[Items from a data source]
※ ※ ※
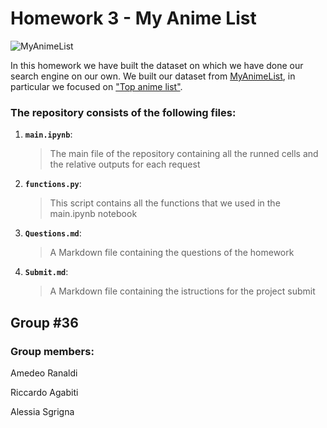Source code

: # Homework 3 - My Anime List

![MyAnimeList](https://camo.githubusercontent.com/7fca4bdb21098da16b551f68585a9719b2d683e3fb8b10d2e75aa83e0f3ba4c1/68747470733a2f2f696c6f766576672e69742f77702d636f6e74656e742f75706c6f6164732f323032302f30352f616e696d652d652d6d616e67612d67656e6572692e6a7067)

In this homework we have built the dataset on which we have done our search engine on our own.
We built our dataset from [MyAnimeList](https://myanimelist.net/), in particular we focused on ["Top anime list"](https://myanimelist.net/topanime.php).

### The repository consists of the following files:

1. __`main.ipynb`__: 
	> The main file of the repository containing all the runned cells and the relative outputs for each request

2. __`functions.py`__: 
	> This script contains all the functions that we used in the main.ipynb notebook

3. __`Questions.md`__: 
	> A Markdown file containing the questions of the homework
	
4. __`Submit.md`__: 

	> A Markdown file containing the istructions for the project submit



## Group #36
### **Group members:**

Amedeo Ranaldi

Riccardo Agabiti

Alessia Sgrigna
※ ※ ※
■ **GOAL OF THE EXERCISE**
Repeat the data in full and exactly. Omit pictures.

■ **SOLUTION TO THIS TASK**
Source code

: # Homework 3 - My Anime List

![MyAnimeList](https://camo.githubusercontent.com/7fca4bdb21098da16b551f68585a9719b2d683e3fb8b10d2e75aa83e0f3ba4c1/68747470733a2f2f696c6f766576672e69742f77702d636f6e74656e742f75706c6f6164732f323032302f30352f616e696d652d652d6d616e67612d67656e6572692e6a7067)

In this homework we have built the dataset on which we have done our search engine on our own.
We built our dataset from [MyAnimeList](https://myanimelist.net/), in particular we focused on ["Top anime list"](https://myanimelist.net/topanime.php).

### The repository consists of the following files:

1. __`main.ipynb`__: 
	> The main file of the repository containing all the runned cells and the relative outputs for each request

2. __`functions.py`__: 
	> This script contains all the functions that we used in the main.ipynb notebook

3. __`Questions.md`__: 
	> A Markdown file containing the questions of the homework
	
4. __`Submit.md`__: 

	> A Markdown file containing the istructions for the project submit



## Group #36
### **Group members:**

Amedeo Ranaldi

Riccardo Agabiti

Alessia Sgrigna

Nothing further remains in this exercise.